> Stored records
BEGIN

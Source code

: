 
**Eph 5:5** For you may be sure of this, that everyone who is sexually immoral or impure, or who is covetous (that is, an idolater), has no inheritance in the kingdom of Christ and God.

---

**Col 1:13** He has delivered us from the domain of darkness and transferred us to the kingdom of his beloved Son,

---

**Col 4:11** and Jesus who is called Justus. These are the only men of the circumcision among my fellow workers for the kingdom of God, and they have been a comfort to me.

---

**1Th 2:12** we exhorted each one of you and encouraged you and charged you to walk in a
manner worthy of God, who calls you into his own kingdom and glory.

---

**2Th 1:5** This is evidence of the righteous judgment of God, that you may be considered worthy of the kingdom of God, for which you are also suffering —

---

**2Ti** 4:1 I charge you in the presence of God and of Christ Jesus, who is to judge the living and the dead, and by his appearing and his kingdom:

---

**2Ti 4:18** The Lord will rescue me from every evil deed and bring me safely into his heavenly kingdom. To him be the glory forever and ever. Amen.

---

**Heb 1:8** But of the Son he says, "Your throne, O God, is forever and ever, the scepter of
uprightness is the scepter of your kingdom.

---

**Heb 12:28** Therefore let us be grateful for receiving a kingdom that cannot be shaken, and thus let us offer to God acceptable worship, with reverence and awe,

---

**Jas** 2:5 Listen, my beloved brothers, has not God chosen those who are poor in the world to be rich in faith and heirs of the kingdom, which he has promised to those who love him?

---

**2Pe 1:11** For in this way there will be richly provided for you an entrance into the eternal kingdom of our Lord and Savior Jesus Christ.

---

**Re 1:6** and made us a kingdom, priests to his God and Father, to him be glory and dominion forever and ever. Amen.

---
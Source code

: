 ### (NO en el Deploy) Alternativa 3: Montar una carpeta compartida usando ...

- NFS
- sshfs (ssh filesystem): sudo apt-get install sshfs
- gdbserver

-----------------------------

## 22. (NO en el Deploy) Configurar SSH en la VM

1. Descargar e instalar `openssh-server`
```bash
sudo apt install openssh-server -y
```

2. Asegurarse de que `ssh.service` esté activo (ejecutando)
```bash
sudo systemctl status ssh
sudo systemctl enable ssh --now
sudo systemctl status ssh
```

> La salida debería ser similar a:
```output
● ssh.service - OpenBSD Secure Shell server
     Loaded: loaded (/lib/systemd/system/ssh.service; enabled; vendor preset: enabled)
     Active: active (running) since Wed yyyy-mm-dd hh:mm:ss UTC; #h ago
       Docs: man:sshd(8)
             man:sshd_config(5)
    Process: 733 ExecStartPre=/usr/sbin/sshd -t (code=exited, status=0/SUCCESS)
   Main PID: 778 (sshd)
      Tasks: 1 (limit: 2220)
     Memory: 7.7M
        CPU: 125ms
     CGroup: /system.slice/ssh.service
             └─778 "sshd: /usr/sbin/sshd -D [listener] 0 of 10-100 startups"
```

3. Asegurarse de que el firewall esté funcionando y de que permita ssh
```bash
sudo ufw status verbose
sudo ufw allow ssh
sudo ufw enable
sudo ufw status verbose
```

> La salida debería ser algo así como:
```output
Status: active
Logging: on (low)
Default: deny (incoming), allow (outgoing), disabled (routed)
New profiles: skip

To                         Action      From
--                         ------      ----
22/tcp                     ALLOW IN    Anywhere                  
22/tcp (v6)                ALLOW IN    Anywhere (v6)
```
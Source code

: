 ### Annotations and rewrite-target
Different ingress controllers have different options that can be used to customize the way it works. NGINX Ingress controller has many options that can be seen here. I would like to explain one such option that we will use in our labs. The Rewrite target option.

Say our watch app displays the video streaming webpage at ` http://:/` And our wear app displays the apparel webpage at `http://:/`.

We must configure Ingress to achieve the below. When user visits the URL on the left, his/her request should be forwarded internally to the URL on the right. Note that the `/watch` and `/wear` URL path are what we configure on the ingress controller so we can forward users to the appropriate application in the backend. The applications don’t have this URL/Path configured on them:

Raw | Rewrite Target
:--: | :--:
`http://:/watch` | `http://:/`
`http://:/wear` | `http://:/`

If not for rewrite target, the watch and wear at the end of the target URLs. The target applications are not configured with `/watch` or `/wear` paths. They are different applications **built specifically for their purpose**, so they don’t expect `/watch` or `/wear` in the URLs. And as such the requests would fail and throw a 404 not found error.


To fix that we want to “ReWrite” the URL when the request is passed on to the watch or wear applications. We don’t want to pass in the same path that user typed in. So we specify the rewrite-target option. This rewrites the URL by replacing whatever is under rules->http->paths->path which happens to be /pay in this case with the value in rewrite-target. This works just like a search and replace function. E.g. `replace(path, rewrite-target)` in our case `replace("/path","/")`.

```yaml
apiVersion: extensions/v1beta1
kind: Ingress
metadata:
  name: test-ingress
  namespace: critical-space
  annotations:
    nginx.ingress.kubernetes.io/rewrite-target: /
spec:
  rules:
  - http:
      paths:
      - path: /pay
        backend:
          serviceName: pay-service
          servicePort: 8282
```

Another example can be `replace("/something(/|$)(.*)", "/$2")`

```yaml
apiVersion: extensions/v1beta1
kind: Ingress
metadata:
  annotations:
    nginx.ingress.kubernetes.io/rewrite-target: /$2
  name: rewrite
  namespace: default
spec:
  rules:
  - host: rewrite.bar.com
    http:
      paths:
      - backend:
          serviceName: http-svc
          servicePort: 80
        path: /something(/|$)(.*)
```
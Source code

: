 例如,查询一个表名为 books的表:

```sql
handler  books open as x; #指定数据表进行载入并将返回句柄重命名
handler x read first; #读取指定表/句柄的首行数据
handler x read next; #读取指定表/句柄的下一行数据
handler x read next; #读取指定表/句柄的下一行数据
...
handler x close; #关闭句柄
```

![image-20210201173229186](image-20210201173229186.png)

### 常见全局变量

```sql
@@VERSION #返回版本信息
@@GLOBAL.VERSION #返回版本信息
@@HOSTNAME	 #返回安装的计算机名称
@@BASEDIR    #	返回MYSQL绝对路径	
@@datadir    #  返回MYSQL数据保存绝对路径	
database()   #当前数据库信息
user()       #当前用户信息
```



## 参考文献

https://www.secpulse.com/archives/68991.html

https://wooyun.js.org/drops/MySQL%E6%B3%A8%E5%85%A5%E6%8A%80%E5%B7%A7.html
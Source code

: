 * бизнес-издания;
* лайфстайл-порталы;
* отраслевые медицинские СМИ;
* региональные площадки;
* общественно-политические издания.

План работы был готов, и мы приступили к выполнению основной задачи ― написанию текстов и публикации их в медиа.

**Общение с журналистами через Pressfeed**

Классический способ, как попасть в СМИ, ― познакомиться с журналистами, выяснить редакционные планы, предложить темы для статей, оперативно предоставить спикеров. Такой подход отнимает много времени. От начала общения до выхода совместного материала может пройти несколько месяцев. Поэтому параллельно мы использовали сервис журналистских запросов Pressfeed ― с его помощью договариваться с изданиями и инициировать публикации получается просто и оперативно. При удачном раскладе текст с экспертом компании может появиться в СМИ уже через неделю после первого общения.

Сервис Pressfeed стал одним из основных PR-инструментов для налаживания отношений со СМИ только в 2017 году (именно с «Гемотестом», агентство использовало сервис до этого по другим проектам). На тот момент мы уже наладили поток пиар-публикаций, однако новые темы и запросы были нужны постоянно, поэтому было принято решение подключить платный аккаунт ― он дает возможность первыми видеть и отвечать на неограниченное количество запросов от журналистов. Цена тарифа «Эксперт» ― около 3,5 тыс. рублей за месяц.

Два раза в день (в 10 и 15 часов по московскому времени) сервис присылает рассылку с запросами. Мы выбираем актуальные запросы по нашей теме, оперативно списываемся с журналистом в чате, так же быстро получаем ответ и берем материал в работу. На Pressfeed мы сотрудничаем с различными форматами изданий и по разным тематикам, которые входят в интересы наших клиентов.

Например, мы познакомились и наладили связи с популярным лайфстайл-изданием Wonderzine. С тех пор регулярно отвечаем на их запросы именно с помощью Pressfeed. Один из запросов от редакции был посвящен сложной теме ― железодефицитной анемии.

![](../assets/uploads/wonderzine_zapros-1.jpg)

END

Copy every line above in which the string "kubernetes" shows up.

> Output for this task
    nginx.ingress.kubernetes.io/rewrite-target: /
    nginx.ingress.kubernetes.io/rewrite-target: /$2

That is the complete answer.